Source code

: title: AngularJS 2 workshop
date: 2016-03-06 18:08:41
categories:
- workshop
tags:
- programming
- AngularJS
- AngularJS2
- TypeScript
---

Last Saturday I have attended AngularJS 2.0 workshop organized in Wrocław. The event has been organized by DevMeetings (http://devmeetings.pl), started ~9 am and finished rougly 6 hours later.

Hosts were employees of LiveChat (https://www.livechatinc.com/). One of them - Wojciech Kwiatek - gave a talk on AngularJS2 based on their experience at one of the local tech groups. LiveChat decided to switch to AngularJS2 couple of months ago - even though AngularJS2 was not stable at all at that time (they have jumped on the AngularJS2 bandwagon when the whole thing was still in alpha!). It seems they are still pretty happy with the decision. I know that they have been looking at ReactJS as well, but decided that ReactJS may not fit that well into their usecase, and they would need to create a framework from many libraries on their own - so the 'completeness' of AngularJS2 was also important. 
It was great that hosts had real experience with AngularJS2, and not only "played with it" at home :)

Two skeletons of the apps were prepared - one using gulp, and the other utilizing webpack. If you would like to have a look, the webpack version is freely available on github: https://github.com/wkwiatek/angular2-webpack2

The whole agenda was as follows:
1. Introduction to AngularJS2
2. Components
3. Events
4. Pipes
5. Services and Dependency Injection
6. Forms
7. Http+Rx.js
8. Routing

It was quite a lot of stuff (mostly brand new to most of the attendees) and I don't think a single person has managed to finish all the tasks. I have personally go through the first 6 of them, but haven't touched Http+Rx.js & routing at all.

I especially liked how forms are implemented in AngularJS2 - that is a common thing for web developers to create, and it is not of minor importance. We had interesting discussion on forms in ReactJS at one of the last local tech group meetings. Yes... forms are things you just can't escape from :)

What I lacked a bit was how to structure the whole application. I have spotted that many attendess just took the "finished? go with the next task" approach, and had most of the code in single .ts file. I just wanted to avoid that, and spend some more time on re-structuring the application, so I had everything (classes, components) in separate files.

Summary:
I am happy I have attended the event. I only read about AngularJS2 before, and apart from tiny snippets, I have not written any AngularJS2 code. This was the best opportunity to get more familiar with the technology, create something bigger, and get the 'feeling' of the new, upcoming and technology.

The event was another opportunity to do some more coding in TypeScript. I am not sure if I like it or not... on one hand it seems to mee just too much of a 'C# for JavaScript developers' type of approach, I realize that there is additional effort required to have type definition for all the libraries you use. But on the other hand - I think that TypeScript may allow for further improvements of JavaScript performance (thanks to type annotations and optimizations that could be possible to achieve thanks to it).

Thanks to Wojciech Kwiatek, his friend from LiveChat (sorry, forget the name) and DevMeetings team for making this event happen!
════════════════
### Assignment
Nothing but a number should be given: the tally of lines in the listing that contain "workshop".

### Task response
3